*Exercise details*: Copy the data that follows, character for character, minus the pictures.

(Records from a collection)
------------------------------------------------
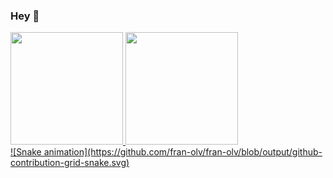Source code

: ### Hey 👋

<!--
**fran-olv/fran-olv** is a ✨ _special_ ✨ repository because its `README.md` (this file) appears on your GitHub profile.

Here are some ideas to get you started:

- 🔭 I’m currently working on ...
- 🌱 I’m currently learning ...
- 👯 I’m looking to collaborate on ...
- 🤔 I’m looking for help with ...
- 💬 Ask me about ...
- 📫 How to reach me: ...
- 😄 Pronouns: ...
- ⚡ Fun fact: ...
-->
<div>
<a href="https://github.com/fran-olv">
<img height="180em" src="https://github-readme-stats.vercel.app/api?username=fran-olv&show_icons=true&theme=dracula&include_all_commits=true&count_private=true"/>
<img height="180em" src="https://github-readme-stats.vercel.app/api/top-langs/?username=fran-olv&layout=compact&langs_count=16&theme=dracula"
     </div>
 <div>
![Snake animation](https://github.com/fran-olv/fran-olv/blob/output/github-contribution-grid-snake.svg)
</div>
------------------------------------------------
*Task output*:
Source code

: ### Hey 👋

<!--
**fran-olv/fran-olv** is a ✨ _special_ ✨ repository because its `README.md` (this file) appears on your GitHub profile.

Here are some ideas to get you started:

- 🔭 I’m currently working on ...
- 🌱 I’m currently learning ...
- 👯 I’m looking to collaborate on ...
- 🤔 I’m looking for help with ...
- 💬 Ask me about ...
- 📫 How to reach me: ...
- 😄 Pronouns: ...
- ⚡ Fun fact: ...
-->
<div>
<a href="https://github.com/fran-olv">
<img height="180em" src="https://github-readme-stats.vercel.app/api?username=fran-olv&show_icons=true&theme=dracula&include_all_commits=true&count_private=true"/>
<img height="180em" src="https://github-readme-stats.vercel.app/api/top-langs/?username=fran-olv&layout=compact&langs_count=16&theme=dracula"
     </div>
 <div>
![Snake animation](https://github.com/fran-olv/fran-olv/blob/output/github-contribution-grid-snake.svg)
</div>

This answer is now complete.